Rigidez, não estabilidade e estimativa inferior para o índice de Morse de subvariedades mínimas e CMCs em variedades conformemente Euclidianas

Abstract

This work has three main goals. The first consists of investigating some gap, index and non-stability results for f-minimal submanifolds. The second one is to investigate stability, as well as non-stability criteria, for hypersurfaces of constant mean curvature (CMC) that intersect at a constant angle a Euclidean ball provided with a certain conformal metric. The second is to study classification and Morse Index of minimal hypersurfaces in space forms.
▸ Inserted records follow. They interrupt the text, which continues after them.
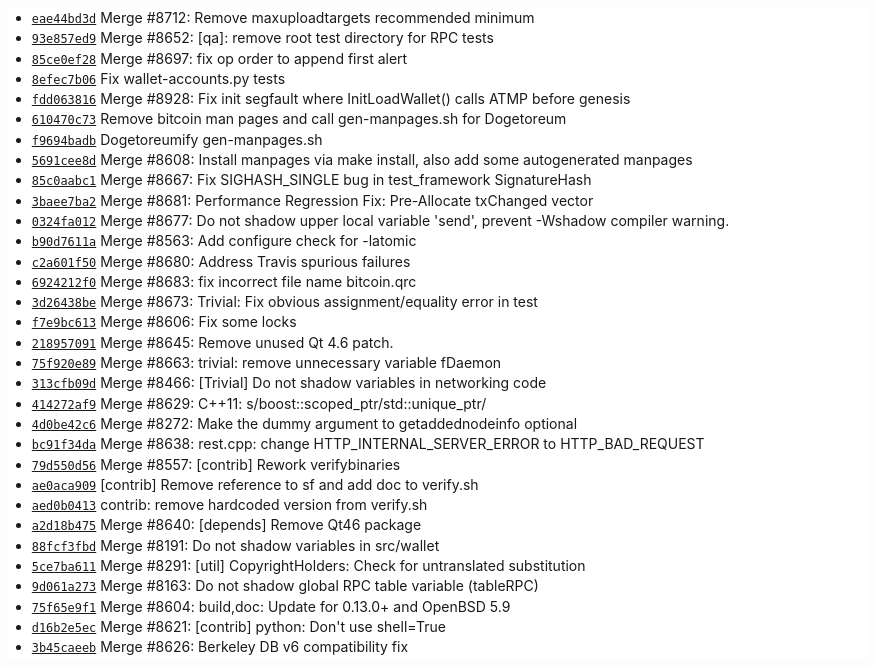 - [`eae44bd3d`](https://github.com/dogetoreum/dogetoreum/commit/eae44bd3d) Merge #8712: Remove maxuploadtargets recommended minimum
- [`93e857ed9`](https://github.com/dogetoreum/dogetoreum/commit/93e857ed9) Merge #8652: [qa]: remove root test directory for RPC tests
- [`85ce0ef28`](https://github.com/dogetoreum/dogetoreum/commit/85ce0ef28) Merge #8697: fix op order to append first alert
- [`8efec7b06`](https://github.com/dogetoreum/dogetoreum/commit/8efec7b06) Fix wallet-accounts.py tests
- [`fdd063816`](https://github.com/dogetoreum/dogetoreum/commit/fdd063816) Merge #8928: Fix init segfault where InitLoadWallet() calls ATMP before genesis
- [`610470c73`](https://github.com/dogetoreum/dogetoreum/commit/610470c73) Remove bitcoin man pages and call gen-manpages.sh for Dogetoreum
- [`f9694badb`](https://github.com/dogetoreum/dogetoreum/commit/f9694badb) Dogetoreumify gen-manpages.sh
- [`5691cee8d`](https://github.com/dogetoreum/dogetoreum/commit/5691cee8d) Merge #8608: Install manpages via make install, also add some autogenerated manpages
- [`85c0aabc1`](https://github.com/dogetoreum/dogetoreum/commit/85c0aabc1) Merge #8667: Fix SIGHASH_SINGLE bug in test_framework SignatureHash
- [`3baee7ba2`](https://github.com/dogetoreum/dogetoreum/commit/3baee7ba2) Merge #8681: Performance Regression Fix: Pre-Allocate txChanged vector
- [`0324fa012`](https://github.com/dogetoreum/dogetoreum/commit/0324fa012) Merge #8677: Do not shadow upper local variable 'send', prevent -Wshadow compiler warning.
- [`b90d7611a`](https://github.com/dogetoreum/dogetoreum/commit/b90d7611a) Merge #8563: Add configure check for -latomic
- [`c2a601f50`](https://github.com/dogetoreum/dogetoreum/commit/c2a601f50) Merge #8680: Address Travis spurious failures
- [`6924212f0`](https://github.com/dogetoreum/dogetoreum/commit/6924212f0) Merge #8683: fix incorrect file name bitcoin.qrc
- [`3d26438be`](https://github.com/dogetoreum/dogetoreum/commit/3d26438be) Merge #8673: Trivial: Fix obvious assignment/equality error in test
- [`f7e9bc613`](https://github.com/dogetoreum/dogetoreum/commit/f7e9bc613) Merge #8606: Fix some locks
- [`218957091`](https://github.com/dogetoreum/dogetoreum/commit/218957091) Merge #8645: Remove unused Qt 4.6 patch.
- [`75f920e89`](https://github.com/dogetoreum/dogetoreum/commit/75f920e89) Merge #8663: trivial: remove unnecessary variable fDaemon
- [`313cfb09d`](https://github.com/dogetoreum/dogetoreum/commit/313cfb09d) Merge #8466: [Trivial] Do not shadow variables in networking code
- [`414272af9`](https://github.com/dogetoreum/dogetoreum/commit/414272af9) Merge #8629: C++11: s/boost::scoped_ptr/std::unique_ptr/
- [`4d0be42c6`](https://github.com/dogetoreum/dogetoreum/commit/4d0be42c6) Merge #8272: Make the dummy argument to getaddednodeinfo optional
- [`bc91f34da`](https://github.com/dogetoreum/dogetoreum/commit/bc91f34da) Merge #8638: rest.cpp: change HTTP_INTERNAL_SERVER_ERROR to HTTP_BAD_REQUEST
- [`79d550d56`](https://github.com/dogetoreum/dogetoreum/commit/79d550d56) Merge #8557: [contrib] Rework verifybinaries
- [`ae0aca909`](https://github.com/dogetoreum/dogetoreum/commit/ae0aca909) [contrib] Remove reference to sf and add doc to verify.sh
- [`aed0b0413`](https://github.com/dogetoreum/dogetoreum/commit/aed0b0413) contrib: remove hardcoded version from verify.sh
- [`a2d18b475`](https://github.com/dogetoreum/dogetoreum/commit/a2d18b475) Merge #8640: [depends] Remove Qt46 package
- [`88fcf3fbd`](https://github.com/dogetoreum/dogetoreum/commit/88fcf3fbd) Merge #8191: Do not shadow variables in src/wallet
- [`5ce7ba611`](https://github.com/dogetoreum/dogetoreum/commit/5ce7ba611) Merge #8291: [util] CopyrightHolders: Check for untranslated substitution
- [`9d061a273`](https://github.com/dogetoreum/dogetoreum/commit/9d061a273) Merge #8163: Do not shadow global RPC table variable (tableRPC)
- [`75f65e9f1`](https://github.com/dogetoreum/dogetoreum/commit/75f65e9f1) Merge #8604: build,doc: Update for 0.13.0+ and OpenBSD 5.9
- [`d16b2e5ec`](https://github.com/dogetoreum/dogetoreum/commit/d16b2e5ec) Merge #8621: [contrib] python: Don't use shell=True
- [`3b45caeeb`](https://github.com/dogetoreum/dogetoreum/commit/3b45caeeb) Merge #8626: Berkeley DB v6 compatibility fix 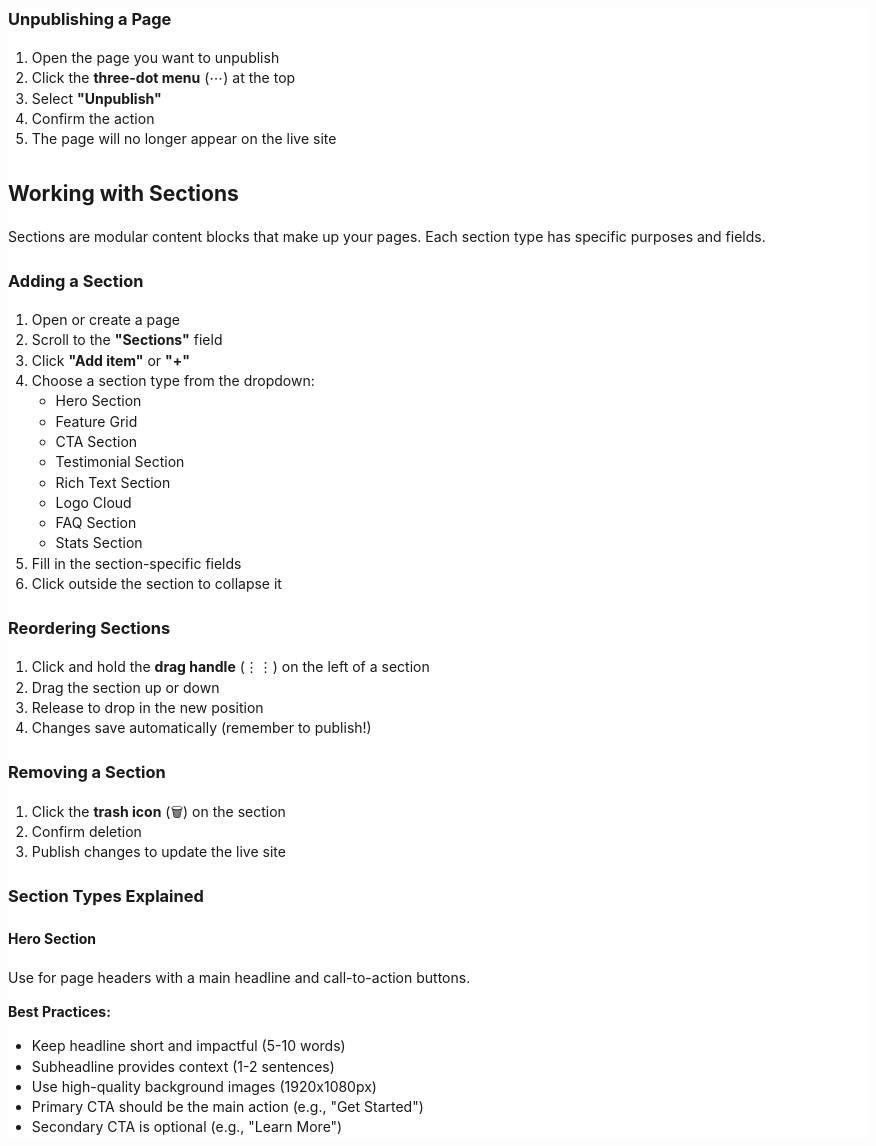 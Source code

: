 ### Unpublishing a Page

1. Open the page you want to unpublish
2. Click the **three-dot menu** (⋯) at the top
3. Select **"Unpublish"**
4. Confirm the action
5. The page will no longer appear on the live site

## Working with Sections

Sections are modular content blocks that make up your pages. Each section type has specific purposes and fields.

### Adding a Section

1. Open or create a page
2. Scroll to the **"Sections"** field
3. Click **"Add item"** or **"+"**
4. Choose a section type from the dropdown:
   - Hero Section
   - Feature Grid
   - CTA Section
   - Testimonial Section
   - Rich Text Section
   - Logo Cloud
   - FAQ Section
   - Stats Section
5. Fill in the section-specific fields
6. Click outside the section to collapse it

### Reordering Sections

1. Click and hold the **drag handle** (⋮⋮) on the left of a section
2. Drag the section up or down
3. Release to drop in the new position
4. Changes save automatically (remember to publish!)

### Removing a Section

1. Click the **trash icon** (🗑️) on the section
2. Confirm deletion
3. Publish changes to update the live site

### Section Types Explained

#### Hero Section

Use for page headers with a main headline and call-to-action buttons.

**Best Practices:**
- Keep headline short and impactful (5-10 words)
- Subheadline provides context (1-2 sentences)
- Use high-quality background images (1920x1080px)
- Primary CTA should be the main action (e.g., "Get Started")
- Secondary CTA is optional (e.g., "Learn More")
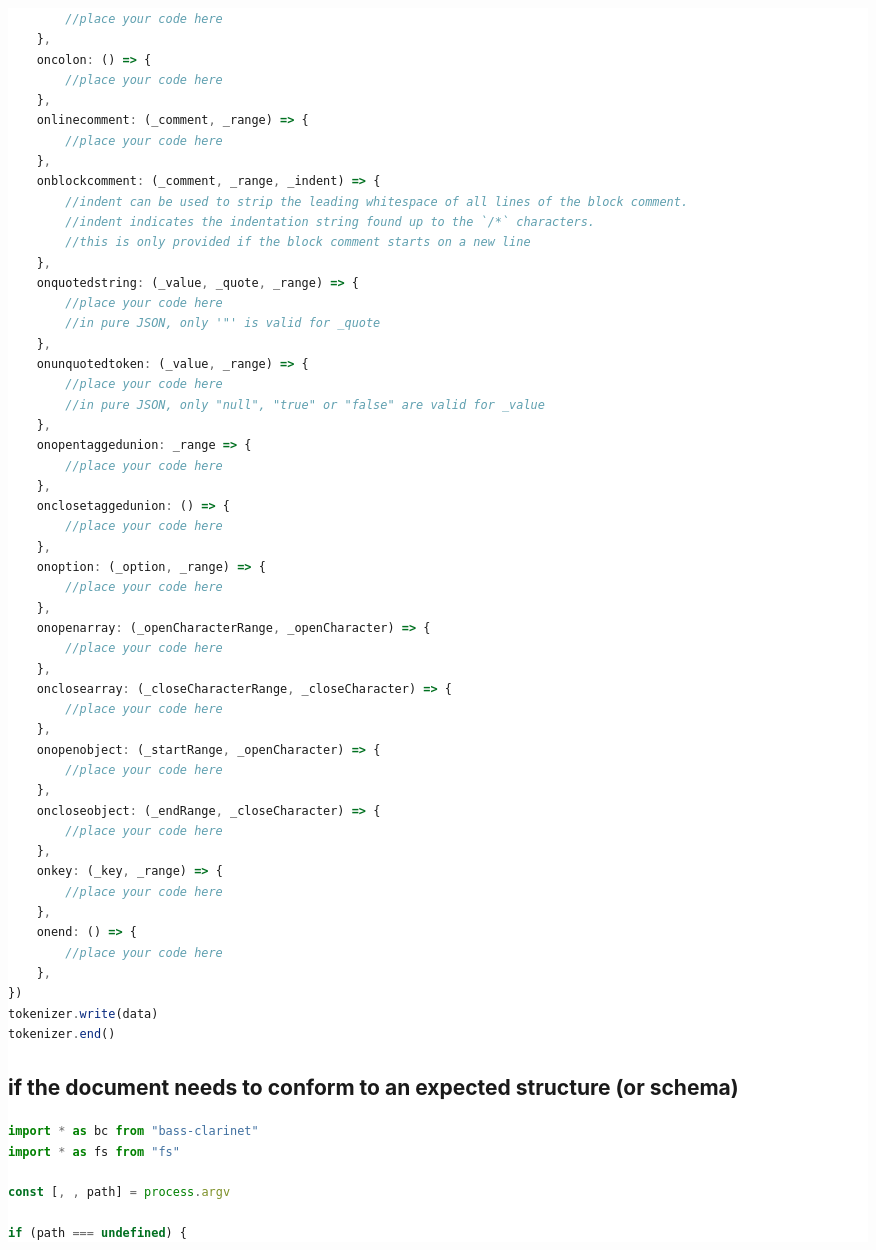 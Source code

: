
 ``` TypeScript
        //place your code here
    },
    oncolon: () => {
        //place your code here
    },
    onlinecomment: (_comment, _range) => {
        //place your code here
    },
    onblockcomment: (_comment, _range, _indent) => {
        //indent can be used to strip the leading whitespace of all lines of the block comment.
        //indent indicates the indentation string found up to the `/*` characters.
        //this is only provided if the block comment starts on a new line
    },
    onquotedstring: (_value, _quote, _range) => {
        //place your code here
        //in pure JSON, only '"' is valid for _quote
    },
    onunquotedtoken: (_value, _range) => {
        //place your code here
        //in pure JSON, only "null", "true" or "false" are valid for _value
    },
    onopentaggedunion: _range => {
        //place your code here
    },
    onclosetaggedunion: () => {
        //place your code here
    },
    onoption: (_option, _range) => {
        //place your code here
    },
    onopenarray: (_openCharacterRange, _openCharacter) => {
        //place your code here
    },
    onclosearray: (_closeCharacterRange, _closeCharacter) => {
        //place your code here
    },
    onopenobject: (_startRange, _openCharacter) => {
        //place your code here
    },
    oncloseobject: (_endRange, _closeCharacter) => {
        //place your code here
    },
    onkey: (_key, _range) => {
        //place your code here
    },
    onend: () => {
        //place your code here
    },
})
tokenizer.write(data)
tokenizer.end()

```
## if the document needs to conform to an expected structure (or schema)
``` TypeScript
import * as bc from "bass-clarinet"
import * as fs from "fs"

const [, , path] = process.argv

if (path === undefined) {
```

[npm]: http://npmjs.org
[issues]: http://github.com/corno/bass-clarinet/issues
[saxjs]: http://github.com/isaacs/sax-js
[yajl]: https://github.com/lloyd/yajl
[taggedunion]: https://en.wikipedia.org/wiki/Tagged_union
[blog]: http://writings.nunojob.com/2011/12/clarinet-sax-based-evented-streaming-json-parser-in-javascript-for-the-browser-and-nodejs.html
In the first part of this thesis we will study, in the context of weighted Riemannian manifolds, some gap results, we will also look for a lower bound for the Morse index and non-stability theorems for closed and free-bound f-minimal submanifolds. In the second part, we obtained two non-stability criteria. The first criterion, for capillary hypersurfaces, uses the region surrounded by the hypersurface and the “wetting area” of the ball, denoted as a generalized region, we obtain that if such region is symmetrical with respect to the origin then the hypersurface is not stable. The second criterion states that if the normal field of a free boundary CMC hypersurface has zero mean then such hypersurface is not stable. In the third part, we determine that the Morse index of minimal free boundary surfaces in hyperbolic and spherical space is at least 4. Furthermore, still in hyperbolic and spherical space, we conclude that if a surface reaches Morse Index 4, then the first Steklov’s eigenvalue is equal to the principal curvature of the hyperperbolic and spherical ball respectively. For the space forms, we also obtained that, among capillary minimal hypersurfaces, the totally geodesic ones are characterized by a condition of pinching in the length of their second fundamental form.